Hoping for your favorable response.
Thanks!
Regards,
Jogh
Edit: Network Topology:
WLC>>>Distribution Switch>>>>Nexus 7k CS1 <<>> Nexus 7k CS2 >>>> Distribution Switch>>> Server Farm Switch >>>> DHCP Server
Thanks!
Jogh
Hi Jogh,
Since your DHCP clients (for wireless) seen on the network at your Distribution switch, DHCP snooping needs to be enable on that switch. (not CS1 or CS2).
Also DHCP server is reachable via CS1 & CS2, you need to trust interfaces going to CS1 or CS2 from your distribution switch.
HTH
Rasika
Hi Rasika,
Thank you for your response.
Based on my understanding, what you are saying is that the uplink interface of the Dist Switch connected to the WLC that goes to the core switch should be trusted as well?
How about the uplink interface of the switch where the APs are connected?
However, I was just wondering why DHCP snooping works fine on wired clients, wherein it was enabled on the Core Switches.
Also, does disabling DHCP proxy in the WLC helps?
Thanks,
Jogh
Hi @jogh could i get your mail? I got same problem , you may help me
Hi Rasika,
Please see diagram for your reference. WLAN is the WLC (apologies for that) and icons with Circles inside are the Nexus 7K’s.
Question is where should I apply “ip dhcp snooping trust” command and “ip dhcp snooping”?
https://imageshack.com/i/mreagjp
Thanks.
Hi Jogh,
I would think you need to configure DHCP snooping on 172.20.30.5 (WLC connected switch) & trust uplink port goes to 7K (172.20.0.7).
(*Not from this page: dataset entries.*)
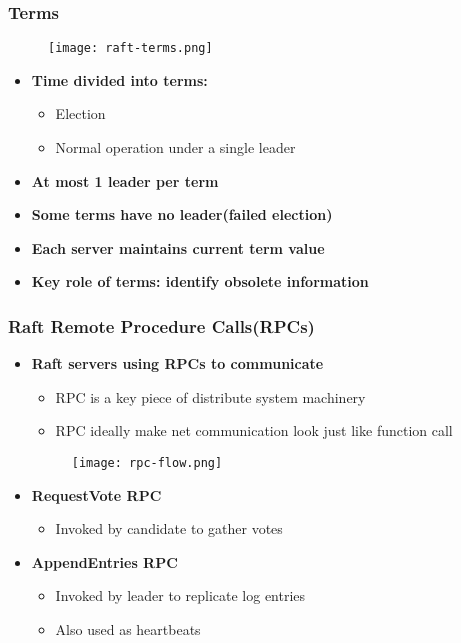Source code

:\begin{frame}
    \frametitle{Terms}
    \begin{figure}
        \centering
        \texttt{[image: raft-terms.png]}
    \end{figure}
    \begin{itemize}
        \item \textbf{Time divided into terms:}
            \begin{itemize}
                \item Election
                \item Normal operation under a single leader
            \end{itemize}
        \item \textbf{At most 1 leader per term}
        \item \textbf{Some terms have no leader(failed election)}
        \item \textbf{Each server maintains \alert{current term} value}
        \item \textbf{\alert{Key role of terms: identify obsolete information}}
    \end{itemize}
\end{frame}

\begin{frame}
    \frametitle{Raft Remote Procedure Calls(RPCs)}
    \begin{itemize}
        \item \textbf{Raft servers using RPCs to communicate}
            \begin{itemize}
                \item RPC is a key piece of distribute system machinery
                \item RPC ideally make net communication look just like function call
            \end{itemize}
        \begin{figure}
            \centering
            \texttt{[image: rpc-flow.png]}
        \end{figure}
        \item \textbf{RequestVote RPC}
            \begin{itemize}
                \item Invoked by candidate to gather votes
            \end{itemize}
        \item \textbf{AppendEntries RPC}
            \begin{itemize}
                \item Invoked by leader to replicate log entries
                \item Also used as heartbeats
            \end{itemize}
    \end{itemize}
\end{frame}

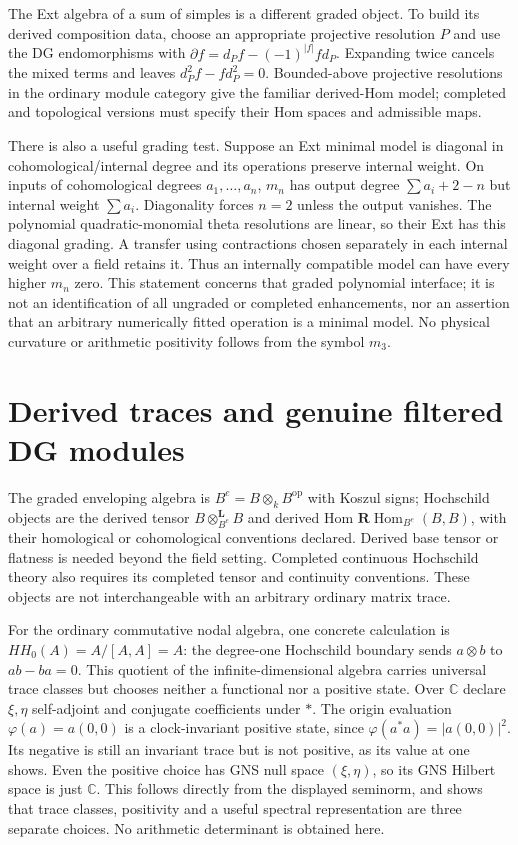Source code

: \documentclass[11pt,oneside,openany]{book}
\theoremstyle{definition}\newtheorem{definition}[theorem]{Definition}
\theoremstyle{remark}\newtheorem{remark}[theorem]{Remark}
\begin{document}
The Ext algebra of a sum of simples is a different graded object. To build
its derived composition data, choose an appropriate projective resolution
$P$ and use the DG endomorphisms with
$\partial f=d_Pf-(-1)^{|f|}fd_P$. Expanding twice cancels the mixed terms
and leaves $d_P^2f-fd_P^2=0$. Bounded-above projective resolutions in the
ordinary module category give the familiar derived-Hom model; completed
and topological versions must specify their Hom spaces and admissible maps.

There is also a useful grading test. Suppose an Ext minimal model is diagonal
in cohomological/internal degree and its operations preserve internal weight.
On inputs of cohomological degrees $a_1,\ldots,a_n$, $m_n$ has output
degree $\sum a_i+2-n$ but internal weight $\sum a_i$. Diagonality forces
$n=2$ unless the output vanishes. The polynomial quadratic-monomial theta
resolutions are linear, so their Ext has this diagonal grading. A transfer
using contractions chosen separately in each internal weight over a field
retains it. Thus an internally compatible model can have every higher
$m_n$ zero. This statement concerns that graded polynomial interface; it
is not an identification of all ungraded or completed enhancements, nor
an assertion that an arbitrary numerically fitted operation is a minimal
model. No physical curvature or arithmetic positivity follows from the
symbol $m_3$.


\section{Derived traces and genuine filtered DG modules}
The graded enveloping algebra is $B^e=B\otimes_k B^{\mathrm{op}}$ with
Koszul signs; Hochschild objects are the derived tensor
$B\otimes^{\mathbf L}_{B^e}B$ and derived Hom
$\mathbf R\operatorname{Hom}_{B^e}(B,B)$, with their homological or
cohomological conventions declared. Derived base tensor or flatness is
needed beyond the field setting. Completed continuous Hochschild theory
also requires its completed tensor and continuity conventions. These
objects are not interchangeable with an arbitrary ordinary matrix trace.

For the ordinary commutative nodal algebra, one concrete calculation is
$HH_0(A)=A/[A,A]=A$: the degree-one Hochschild boundary sends
$a\otimes b$ to $ab-ba=0$. This quotient of the infinite-dimensional algebra carries universal trace
classes but chooses neither a functional nor a positive state. Over $\mathbb C$ declare
$\xi,\eta$ self-adjoint and conjugate coefficients under $*$. The
origin evaluation $\varphi(a)=a(0,0)$ is a clock-invariant positive state,
since $\varphi(a^*a)=|a(0,0)|^2$. Its negative is still an invariant trace
but is not positive, as its value at one shows. Even the positive choice
has GNS null space $(\xi,\eta)$, so its GNS Hilbert space is just
$\mathbb C$. This follows directly from the displayed seminorm, and
shows that trace classes, positivity and a useful spectral representation
are three separate choices. No arithmetic determinant is obtained here.
\end{document}
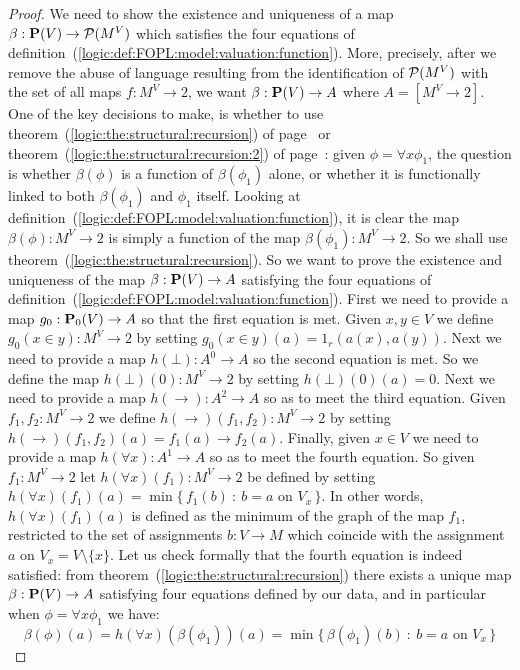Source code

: \begin{proof}
We need to show the existence and uniqueness of a map
$\beta:\mbox{${\bf P}(V)$}\to{\cal P}(M^{V})$ which satisfies the four equations of
definition~(\ref{logic:def:FOPL:model:valuation:function}). More,
precisely, after we remove the abuse of language resulting from the
identification of ${\cal P}(M^{V})$ with the set of all maps
$f:M^{V}\to 2$, we want $\beta:\mbox{${\bf P}(V)$}\to A$ where $A=[M^{V}\to 2]$. One
of the key decisions to make, is whether to use
theorem~(\ref{logic:the:structural:recursion}) of
page~\pageref{logic:the:structural:recursion} or
theorem~(\ref{logic:the:structural:recursion:2}) of
page~\pageref{logic:the:structural:recursion:2}: given $\phi=\forall
x\phi_{1}$, the question is whether $\beta(\phi)$ is a function of
$\beta(\phi_{1})$ alone, or whether it is functionally linked to
both $\beta(\phi_{1})$ and $\phi_{1}$ itself. Looking at
definition~(\ref{logic:def:FOPL:model:valuation:function}), it is
clear the map $\beta(\phi):M^{V}\to 2$ is simply a function of the
map $\beta(\phi_{1}):M^{V}\to 2$. So we shall use
theorem~(\ref{logic:the:structural:recursion}). So we want to prove
the existence and uniqueness of the map $\beta:\mbox{${\bf P}(V)$}\to A$ satisfying
the four equations of
definition~(\ref{logic:def:FOPL:model:valuation:function}). First we
need to provide a map $g_{0}:\mbox{${\bf P}_{0}(V)$}\to A$ so that the first equation
is met. Given $x,y\in V$ we define $g_{0}(x\in y):M^{V}\to 2$ by
setting $g_{0}(x\in y)(a)=1_{r}(a(x),a(y))$. Next we need to provide
a map $h(\bot):A^{0}\to A$ so the second equation is met. So we
define the map $h(\bot)(0):M^{V}\to 2$ by setting $h(\bot)(0)(a)=0$.
Next we need to provide a map $h(\to):A^{2}\to A$ so as to meet the
third equation. Given $f_{1},f_{2}:M^{V}\to 2$ we define
$h(\to)(f_{1},f_{2}):M^{V}\to 2$ by setting
$h(\to)(f_{1},f_{2})(a)=f_{1}(a)\to f_{2}(a)$. Finally, given $x\in
V$ we need to provide a map $h(\forall x):A^{1}\to A$ so as to meet
the fourth equation. So given $f_{1}:M^{V}\to 2$ let $h(\forall
x)(f_{1}):M^{V}\to 2$ be defined by setting $h(\forall
x)(f_{1})(a)=\min\{\,f_{1}(b)\ :\ b=a\mbox{\ on\ }V_{x}\,\}$. In
other words, $h(\forall x)(f_{1})(a)$ is defined as the minimum of
the graph of the map $f_{1}$, restricted to the set of assignments
$b:V\to M$ which coincide with the assignment $a$ on
$V_{x}=V\setminus\{x\}$. Let us check formally that the fourth
equation is indeed satisfied: from
theorem~(\ref{logic:the:structural:recursion}) there exists a unique
map $\beta:\mbox{${\bf P}(V)$}\to A$ satisfying four equations defined by our data,
and in particular when $\phi=\forall x\phi_{1}$ we have:
    \[
    \beta(\phi)(a)=h(\forall x)(\beta(\phi_{1}))(a)
    =\min\{\,\beta(\phi_{1})(b)\ :\ b=a\mbox{\ on\ }V_{x}\,\}
    \]
\end{proof}

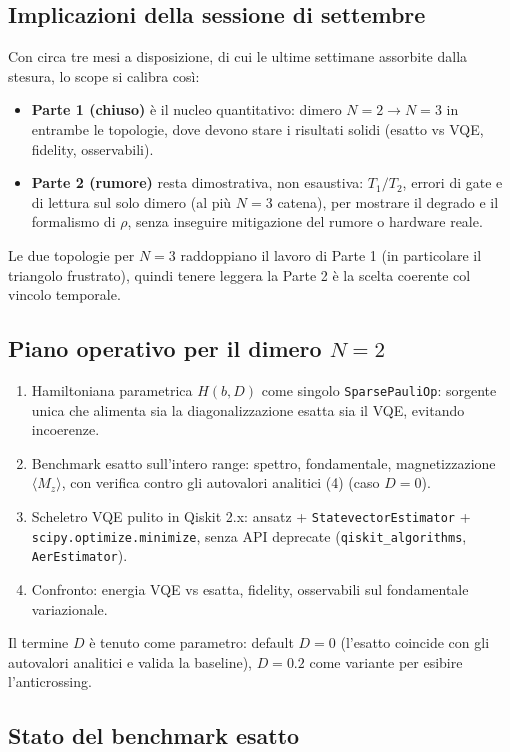 \documentclass[11pt,a4paper]{article}
\begin{document}
\subsection{Implicazioni della sessione di settembre}

Con circa tre mesi a disposizione, di cui le ultime settimane assorbite dalla
stesura, lo scope si calibra cos\`i:
\begin{itemize}
\item \textbf{Parte 1 (chiuso)} \`e il nucleo quantitativo: dimero $N=2\to N=3$ in
entrambe le topologie, dove devono stare i risultati solidi (esatto vs VQE, fidelity,
osservabili).
\item \textbf{Parte 2 (rumore)} resta dimostrativa, non esaustiva: $T_1/T_2$, errori
di gate e di lettura sul solo dimero (al pi\`u $N=3$ catena), per mostrare il degrado
e il formalismo di $\rho$, senza inseguire mitigazione del rumore o hardware reale.
\end{itemize}
Le due topologie per $N=3$ raddoppiano il lavoro di Parte 1 (in particolare il
triangolo frustrato), quindi tenere leggera la Parte 2 \`e la scelta coerente col
vincolo temporale.

\subsection{Piano operativo per il dimero $N=2$}

\begin{enumerate}
\item Hamiltoniana parametrica $H(b,D)$ come singolo \texttt{SparsePauliOp}: sorgente
unica che alimenta sia la diagonalizzazione esatta sia il VQE, evitando incoerenze.
\item Benchmark esatto sull'intero range: spettro, fondamentale, magnetizzazione
$\langle M_z\rangle$, con verifica contro gli autovalori analitici (4) (caso $D=0$).
\item Scheletro VQE pulito in Qiskit 2.x: ansatz + \texttt{StatevectorEstimator} +
\texttt{scipy.optimize.minimize}, senza API deprecate (\texttt{qiskit\_algorithms},
\texttt{AerEstimator}).
\item Confronto: energia VQE vs esatta, fidelity, osservabili sul fondamentale
variazionale.
\end{enumerate}
Il termine $D$ \`e tenuto come parametro: default $D=0$ (l'esatto coincide con gli
autovalori analitici e valida la baseline), $D=0.2$ come variante per esibire
l'anticrossing.

\subsection{Stato del benchmark esatto}
\end{document}
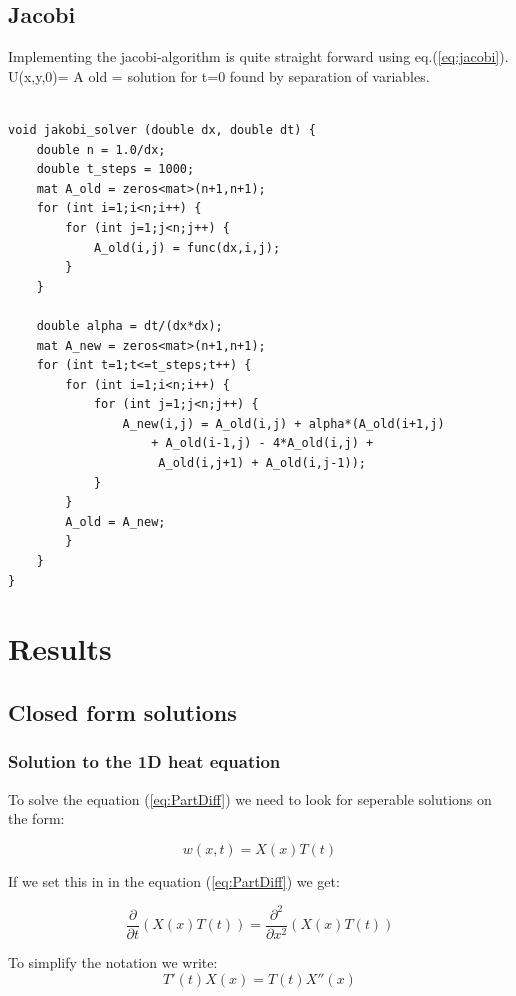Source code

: \documentclass[a4paper,10pt]{article}
\begin{document}
\subsection{Jacobi}
Implementing the jacobi-algorithm is quite straight forward using eq.(\ref{eq:jacobi}). U(x,y,0)= A old = solution for t=0 found by separation of variables.
\begin{verbatim}

void jakobi_solver (double dx, double dt) {
    double n = 1.0/dx;
    double t_steps = 1000;
    mat A_old = zeros<mat>(n+1,n+1);
    for (int i=1;i<n;i++) {
        for (int j=1;j<n;j++) {
            A_old(i,j) = func(dx,i,j);
        }
    }

    double alpha = dt/(dx*dx);
    mat A_new = zeros<mat>(n+1,n+1);
    for (int t=1;t<=t_steps;t++) {
        for (int i=1;i<n;i++) {
            for (int j=1;j<n;j++) {
                A_new(i,j) = A_old(i,j) + alpha*(A_old(i+1,j)
                    + A_old(i-1,j) - 4*A_old(i,j) +
                     A_old(i,j+1) + A_old(i,j-1));
            }
        }
        A_old = A_new;
        }
    }
} 
\end{verbatim}


\section{Results}
\subsection{Closed form solutions}
\subsubsection{Solution to the 1D heat equation}
To solve the equation (\ref{eq:PartDiff}) we need to look for seperable solutions on the form:

\begin{equation}
 w(x,t) = X(x)T(t)
 \label{eq:u_xt}
\end{equation}

If we set this in in the equation (\ref{eq:PartDiff}) we get:

\begin{equation}
  \frac{\partial }{\partial t}(X(x)T(t)) = \frac{\partial ^2}{\partial x^2}(X(x)T(t))
\end{equation}

To simplify the notation we write:
\begin{equation}
 T'(t)X(x) = T(t)X''(x)
\end{equation}
\end{document}
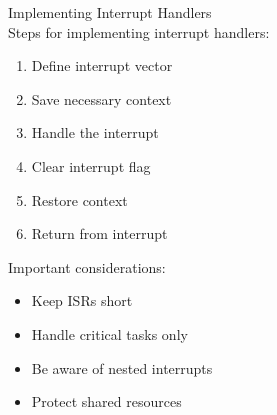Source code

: \begin{KR}{Implementing Interrupt Handlers}\\
Steps for implementing interrupt handlers:
\begin{enumerate}
  \item Define interrupt vector
  \item Save necessary context
  \item Handle the interrupt
  \item Clear interrupt flag
  \item Restore context
  \item Return from interrupt
\end{enumerate}

Important considerations:
\begin{itemize}
  \item Keep ISRs short
  \item Handle critical tasks only
  \item Be aware of nested interrupts
  \item Protect shared resources
\end{itemize}
\end{KR}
This is the switch where wired network will see all wireless clients DHCP request coming from (due to capwap tunnel all your access switches won’t see any internal IP packets)
HTH
Rasika
Hi Rasika,
Will try your suggestions and get back to you once I made it work.
May I ask as well, in the WLC connected switch (172.20.30.5), should I need to apply “no ip dhcp snooping information option” command?
Thank you.
Jogh
I am not too sure, I would think WLC will add DHCP option 82 for the wireless client DHCP request & not the switch.
Anyway you can try it without that first & then with that & see the difference.
Keep us posted
HTH
Rasika
Hi Rasika,
To give you an update, DHCP snooping already worked following your recommendations.
Thank you very much for your help!
Regards,
Jogh
Glad to hear that & thanks for keep us posted
Rasika
You’re my hero, Rasika! This Option 82 behaviour has been the last thing catching me out with this platform. 🙂
Hi James,
Glad you found it useful :).. Thanks for the feedback..
Rasika
thank you!!
I’m studying for my ccna right now with the OCG from Odom.
And even on that book they not tell you that the switch DON’t forward the DISCOVER packets on an untrusted port.
They only tell you that an untrusted port can’t* send a OFFER or ACKNOWLEDGEMENT. so thanks!
Thank you for the compliments
Glad to see these posts helps
Rasika
Hi
Please let me know for the below scenaio, why and how the IP address is allocated to the Host.
I have the below scenario.
Host Router(Relay)Switch with DHCP snoopingDHCP server
On the DHCP snooping switch, for which combination of Untrusted/Trusted ports,the IP address is allocated to the Host.
Combinations on Snooping switch::
Relay side port DHCP server side port
————————————————–
untrust trust
trust trust
trust untrust
untrust untrust
Scenario :
Host —- Router(Relay) —– Switch with DHCP snooping—–DHCP server
Great Post! thank for your time!
Thank you Luis
Rasika
If DHCP Snooping is enabled on a switch and I have AP’s in Flexconnect, locally switched and a central DHCP server.
What is the best practice for the switchports that are access points connected to. Do we even need that trust command on those ports?